[Saved data entries]

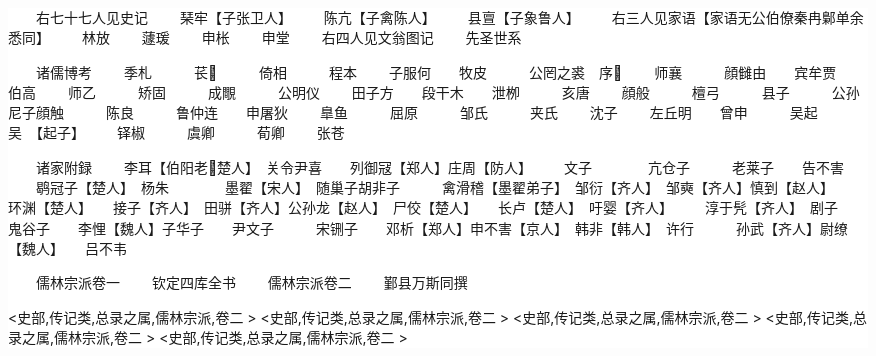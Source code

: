 　　右七十七人见史记
　　琹牢【子张卫人】
　　陈亢【子禽陈人】
　　县亶【子象鲁人】
　　右三人见家语【家语无公伯僚秦冉鄡单余悉同】
　　林放
　　蘧瑗
　　申枨
　　申堂
　　右四人见文翁图记
　　先圣世系







　　诸儒博考
　　季札　　　苌　　　倚相　　　程本
　　子服何　　牧皮　　　公罔之裘　序
　　师襄　　　顔雠由　　宾牟贾　　伯高
　　师乙　　　矫固　　　成覸　　　公明仪
　　田子方　　段干木　　泄栁　　　亥唐
　　顔般　　　檀弓　　　县子　　　公孙尼子顔触　　　陈良　　　鲁仲连　　申屠狄
　　臯鱼　　　屈原　　　邹氏　　　夹氏
　　沈子
　　左丘明　　曾申　　　吴起　　　吴　【起子】
　　铎椒　　　虞卿　　　荀卿
　　张苍



　　诸家附録
　　李耳【伯阳老楚人】　关令尹喜　　列御冦【郑人】庄周【防人】
　　文子　　　　亢仓子　　　老莱子　　告不害
　　鹖冠子【楚人】　杨朱　　　　墨翟【宋人】　随巢子胡非子　　　禽滑稽【墨翟弟子】　邹衍【齐人】　邹奭【齐人】慎到【赵人】　　环渊【楚人】　　接子【齐人】　田骈【齐人】公孙龙【赵人】　尸佼【楚人】　　长卢【楚人】　吁婴【齐人】
　　淳于髠【齐人】　剧子　　　　鬼谷子　　李悝【魏人】子华子　　尹文子　　　宋铏子　　邓析【郑人】申不害【京人】　韩非【韩人】　许行　　　孙武【齐人】尉缭【魏人】　　吕不韦




　　儒林宗派卷一
　　钦定四库全书
　　儒林宗派卷二
　　鄞县万斯同撰













<史部,传记类,总录之属,儒林宗派,卷二 >
<史部,传记类,总录之属,儒林宗派,卷二 >
<史部,传记类,总录之属,儒林宗派,卷二 >
<史部,传记类,总录之属,儒林宗派,卷二 >
<史部,传记类,总录之属,儒林宗派,卷二 >
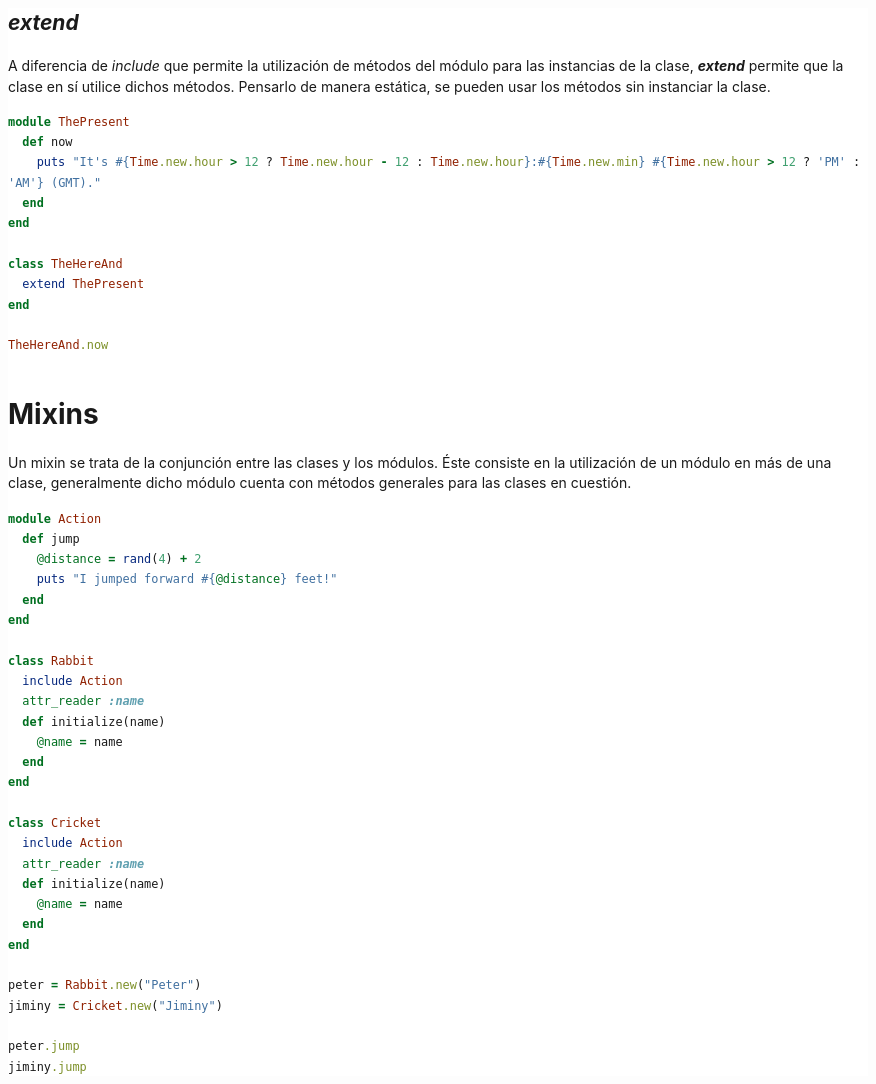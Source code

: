## _extend_

A diferencia de _include_ que permite la utilización de métodos del módulo para las instancias de la clase, ___extend___ permite que la clase en sí utilice dichos métodos. Pensarlo de manera estática, se pueden usar los métodos sin instanciar la clase.

```ruby
module ThePresent
  def now
    puts "It's #{Time.new.hour > 12 ? Time.new.hour - 12 : Time.new.hour}:#{Time.new.min} #{Time.new.hour > 12 ? 'PM' : 'AM'} (GMT)."
  end
end

class TheHereAnd
  extend ThePresent
end

TheHereAnd.now
```

# Mixins

Un mixin se trata de la conjunción entre las clases y los módulos. Éste consiste en la utilización de un módulo en más de una clase, generalmente dicho módulo cuenta con métodos generales para las clases en cuestión.

```ruby
module Action
  def jump
    @distance = rand(4) + 2
    puts "I jumped forward #{@distance} feet!"
  end
end

class Rabbit
  include Action
  attr_reader :name
  def initialize(name)
    @name = name
  end
end

class Cricket
  include Action
  attr_reader :name
  def initialize(name)
    @name = name
  end
end

peter = Rabbit.new("Peter")
jiminy = Cricket.new("Jiminy")

peter.jump
jiminy.jump
```
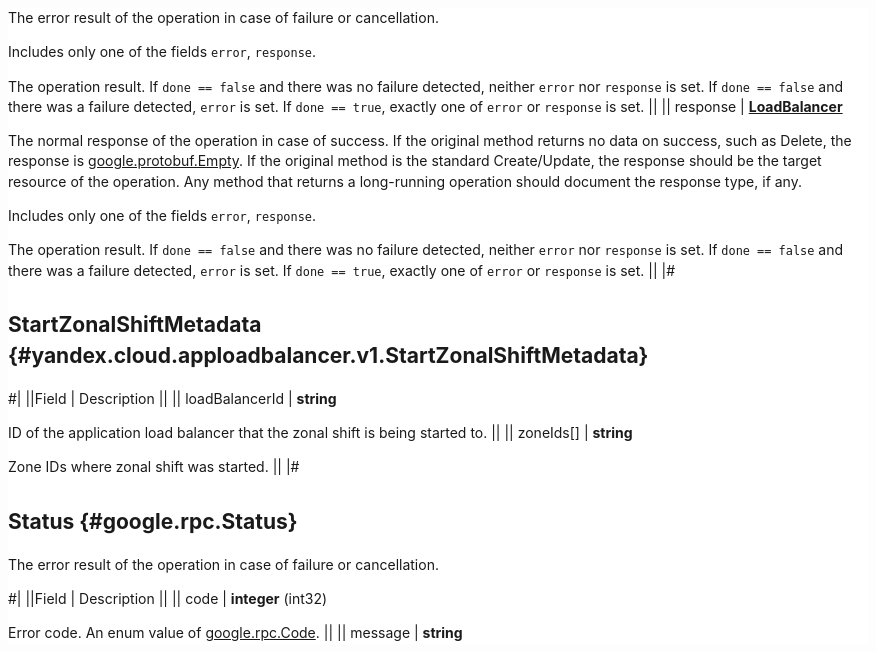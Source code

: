 The error result of the operation in case of failure or cancellation.

Includes only one of the fields `error`, `response`.

The operation result.
If `done == false` and there was no failure detected, neither `error` nor `response` is set.
If `done == false` and there was a failure detected, `error` is set.
If `done == true`, exactly one of `error` or `response` is set. ||
|| response | **[LoadBalancer](#yandex.cloud.apploadbalancer.v1.LoadBalancer)**

The normal response of the operation in case of success.
If the original method returns no data on success, such as Delete,
the response is [google.protobuf.Empty](https://developers.google.com/protocol-buffers/docs/reference/google.protobuf#google.protobuf.Empty).
If the original method is the standard Create/Update,
the response should be the target resource of the operation.
Any method that returns a long-running operation should document the response type, if any.

Includes only one of the fields `error`, `response`.

The operation result.
If `done == false` and there was no failure detected, neither `error` nor `response` is set.
If `done == false` and there was a failure detected, `error` is set.
If `done == true`, exactly one of `error` or `response` is set. ||
|#

## StartZonalShiftMetadata {#yandex.cloud.apploadbalancer.v1.StartZonalShiftMetadata}

#|
||Field | Description ||
|| loadBalancerId | **string**

ID of the application load balancer that the zonal shift is being started to. ||
|| zoneIds[] | **string**

Zone IDs where zonal shift was started. ||
|#

## Status {#google.rpc.Status}

The error result of the operation in case of failure or cancellation.

#|
||Field | Description ||
|| code | **integer** (int32)

Error code. An enum value of [google.rpc.Code](https://github.com/googleapis/googleapis/blob/master/google/rpc/code.proto). ||
|| message | **string**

## WORK INSTRUCTION
Going through the records above, count the lines that include the word "class". Give the number alone.

## RESPONSE
3